● **WHAT YOU SHOULD DO**
Repeat verbatim, and only, the lines of the data below, beginning at the line that contains "- you can also" and stopping after the line that contains "- create MongoDB".

[Dataset entries]
####################
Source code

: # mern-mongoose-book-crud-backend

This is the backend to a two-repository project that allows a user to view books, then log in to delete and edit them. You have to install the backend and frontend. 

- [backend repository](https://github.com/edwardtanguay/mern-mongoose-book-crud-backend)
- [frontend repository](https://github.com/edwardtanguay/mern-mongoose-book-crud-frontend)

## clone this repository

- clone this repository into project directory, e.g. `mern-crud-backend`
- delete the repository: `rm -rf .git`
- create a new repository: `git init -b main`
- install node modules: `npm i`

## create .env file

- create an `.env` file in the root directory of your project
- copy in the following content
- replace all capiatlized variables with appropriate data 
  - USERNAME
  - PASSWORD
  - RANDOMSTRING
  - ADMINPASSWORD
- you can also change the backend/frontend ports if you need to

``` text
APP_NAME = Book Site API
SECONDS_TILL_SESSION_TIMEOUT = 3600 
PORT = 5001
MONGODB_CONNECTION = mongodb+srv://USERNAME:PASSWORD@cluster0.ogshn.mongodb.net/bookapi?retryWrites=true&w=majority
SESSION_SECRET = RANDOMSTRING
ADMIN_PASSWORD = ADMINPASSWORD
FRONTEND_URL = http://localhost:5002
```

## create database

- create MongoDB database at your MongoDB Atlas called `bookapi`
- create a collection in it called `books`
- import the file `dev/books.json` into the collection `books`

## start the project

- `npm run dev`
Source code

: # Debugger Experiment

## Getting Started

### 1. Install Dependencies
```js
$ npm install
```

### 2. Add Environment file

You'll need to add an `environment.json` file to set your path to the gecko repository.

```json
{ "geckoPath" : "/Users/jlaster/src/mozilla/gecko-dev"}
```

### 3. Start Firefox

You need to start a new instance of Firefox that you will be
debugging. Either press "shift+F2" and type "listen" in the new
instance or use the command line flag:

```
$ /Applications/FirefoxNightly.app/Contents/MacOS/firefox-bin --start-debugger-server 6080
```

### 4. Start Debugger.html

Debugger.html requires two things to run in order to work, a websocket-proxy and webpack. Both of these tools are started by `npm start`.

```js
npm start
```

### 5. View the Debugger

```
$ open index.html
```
####################
● **ANSWER SPACE**
- you can also change the backend/frontend ports if you need to

``` text
APP_NAME = Book Site API
SECONDS_TILL_SESSION_TIMEOUT = 3600 
PORT = 5001
MONGODB_CONNECTION = mongodb+srv://USERNAME:PASSWORD@cluster0.ogshn.mongodb.net/bookapi?retryWrites=true&w=majority
SESSION_SECRET = RANDOMSTRING
ADMIN_PASSWORD = ADMINPASSWORD
FRONTEND_URL = http://localhost:5002
```

## create database

- create MongoDB database at your MongoDB Atlas called `bookapi`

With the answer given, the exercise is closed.